Honestly, several months ago I had a dream that I organized a lecture series for artists who are Parsons staff-members, and it was wildly successful. But once the idea was in my head, it just made sense. So many of our staff have careers and practices outside of their lives here, and there are very few opportunities to discuss them. I wanted to create a place for the conversation to begin between these artists and the larger community.
Through my work I have always probed failure, futility, vulnerability. In 2005, while I was working on fabric sculptures related to memory and placeIhappened to travel to Italy. Everything I encountered struck a chord with what I had been trying to sort out. and also my own anxiety surrounding time/memories slipping through my fingers. The souvenirs, reliquaries, tourists, devout pilgrims I found there gave me a point of context in the world as well as a physicality to model the work on, and it also gave me plenty of fodder for inserting humor into the work.
If you’re pursuing more than one project, are you finding connections between these pursuits, or do they feel separate?
The two most important projects in my life are also the most at odds with each other – practicing art and raising children. I have two young sons, and it would be an understatement to say that balancing everything is a challenge. While on the surface (and some days more than others) it seems like each of these “pursuits” would threaten the other, becoming a parent has deepened my creative process immensely. The practical logistics of making work had to change if I was to keep working, and that shook me out of any ruts I had been in. I have also seen my patience (never a strong trait before) increase, as well as a necessity to be present in the moment and not second guess myself.
Is this your first project of this kind? What unique challenges and discoveries are presenting themselves?

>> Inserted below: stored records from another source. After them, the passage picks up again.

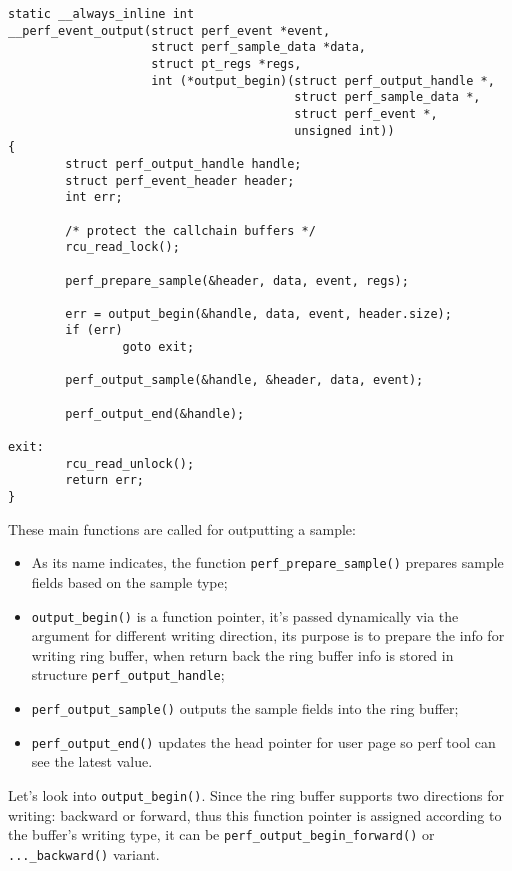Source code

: \documentclass[11pt]{diazessay} %
\def\code#1{\texttt{#1}}
\begin{document}
\begin{lstlisting}[escapechar = !]
static __always_inline int
__perf_event_output(struct perf_event *event,
                    struct perf_sample_data *data,
                    struct pt_regs *regs,
                    int (*output_begin)(struct perf_output_handle *,
                                        struct perf_sample_data *,
                                        struct perf_event *,
                                        unsigned int))
{
        struct perf_output_handle handle;
        struct perf_event_header header;
        int err;

        /* protect the callchain buffers */
        rcu_read_lock();

        perf_prepare_sample(&header, data, event, regs);

        err = output_begin(&handle, data, event, header.size);
        if (err)
                goto exit;

        perf_output_sample(&handle, &header, data, event);

        perf_output_end(&handle);

exit:
        rcu_read_unlock();
        return err;
}
\end{lstlisting}

These main functions are called for outputting a sample:
\begin{itemize}
	\item As its name indicates, the function \code{perf\_prepare\_sample()} prepares sample fields based on the sample type;
	\item \code{output\_begin()} is a function pointer, it's passed dynamically via the argument for different writing direction, its purpose is to prepare the info for writing ring buffer, when return back the ring buffer info is stored in structure \code{perf\_output\_handle};
	\item \code{perf\_output\_sample()} outputs the sample fields into the ring buffer;
	\item \code{perf\_output\_end()} updates the head pointer for user page so perf tool can see the latest value.
\end{itemize}

Let's look into \code{output\_begin()}.  Since the ring buffer supports two directions for writing: backward or forward, thus this function pointer is assigned according to the buffer's writing type, it can be \code{perf\_output\_begin\_forward()} or \code{...\_backward()} variant.
\end{document}
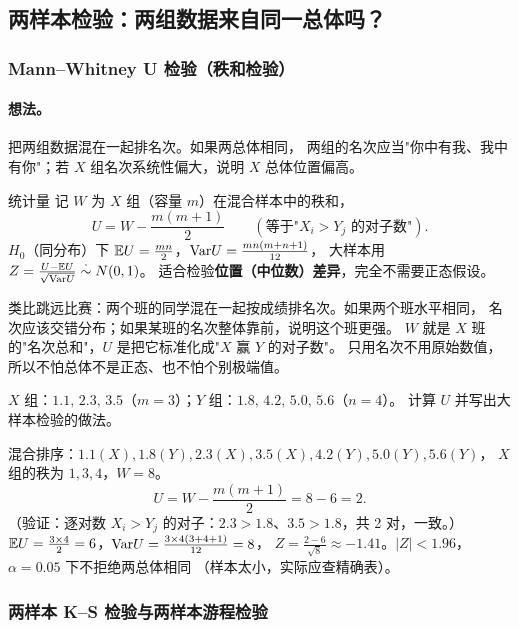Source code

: \subsection{两样本检验：两组数据来自同一总体吗？}

\subsubsection{Mann--Whitney U 检验（秩和检验）}

\paragraph{想法。}把两组数据混在一起排名次。如果两总体相同，
两组的名次应当"你中有我、我中有你"；若 $X$ 组名次系统性偏大，说明 $X$ 总体位置偏高。

\begin{kbox}{统计量}
记 $W$ 为 $X$ 组（容量 $m$）在混合样本中的秩和，
\[
U=W-\frac{m(m+1)}{2}\qquad(\text{等于"}X_i>Y_j\text{ 的对子数"}).
\]
$H_0$（同分布）下 $\E U=\frac{mn}{2}$，$\Var U=\frac{mn(m+n+1)}{12}$，
大样本用 $Z=\frac{U-\E U}{\sqrt{\Var U}}\overset{\cdot}{\sim}N(0,1)$。
适合检验\textbf{位置（中位数）差异}，完全不需要正态假设。
\end{kbox}

\begin{pbox}
类比跳远比赛：两个班的同学混在一起按成绩排名次。如果两个班水平相同，
名次应该交错分布；如果某班的名次整体靠前，说明这个班更强。
$W$ 就是 $X$ 班的"名次总和"，$U$ 是把它标准化成"$X$ 赢 $Y$ 的对子数"。
只用名次不用原始数值，所以不怕总体不是正态、也不怕个别极端值。
\end{pbox}

\begin{exbox}[U 检验计算]
$X$ 组：$1.1,\,2.3,\,3.5$（$m=3$）；$Y$ 组：$1.8,\,4.2,\,5.0,\,5.6$（$n=4$）。
计算 $U$ 并写出大样本检验的做法。
\end{exbox}
\begin{sol}
混合排序：$1.1(X),1.8(Y),2.3(X),3.5(X),4.2(Y),5.0(Y),5.6(Y)$，
$X$ 组的秩为 $1,3,4$，$W=8$。
\[
U=W-\frac{m(m+1)}{2}=8-6=2 .
\]
（验证：逐对数 $X_i>Y_j$ 的对子：$2.3>1.8$、$3.5>1.8$，共 2 对，一致。）
$\E U=\frac{3\times4}{2}=6$，$\Var U=\frac{3\times4(3+4+1)}{12}=8$，
$Z=\frac{2-6}{\sqrt8}\approx-1.41$。$|Z|<1.96$，$\alpha=0.05$ 下不拒绝两总体相同
（样本太小，实际应查精确表）。
\end{sol}

\subsubsection{两样本 K--S 检验与两样本游程检验}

This is the first time I have organized a lecture series. I have given my own artist talks, organized exhibitions, and arranged plenty of collaborative and group projects, but this feels unique because it is so closely connected to my work life. I found it exciting yet vulnerable to propose the idea to staff, not knowing what the response would be. Each step along the way has been very gratifying, as the artists involved have been open and generous, and it has been a thrill delving into their work. I cannot wait for the talks to actually start, because as much as I can learn about their work on my own, something new happens when work is presented for an audience who is equally open and generous. I am hopeful that this will serve as a catalystfor new connections between Parsons folks, and an exchange of ideas and opportunities.
And while we do have several visual artists who will be speaking, there will also be a writer, a choreographer, and an audio artist. I wouldn’t call this a challenge per se, but these are outside my own bubble of experience, so I am not completely sure what to expect. Have I mentioned I am really excited for the talks to finally begin?
If this project is part of a long-term interest, how have you seen your work shift through time?
I have always worked as an artist, and is the work is always shifting. One of the best things about putting together your own work for a talk is that the act forces you to see the trajectory of your work over time, which usually gets lost in the day to day labor. Even work that seems like it’s spinning out of control usually has some of the DNA of your long-haul project embedded in it, and it’s incredibly helpful to be able to step back and see the connective thread. The physicality of my work has shifted dramatically over the last ten years, and the immediate subject matter is often fluid, but the larger themes are hard to shake.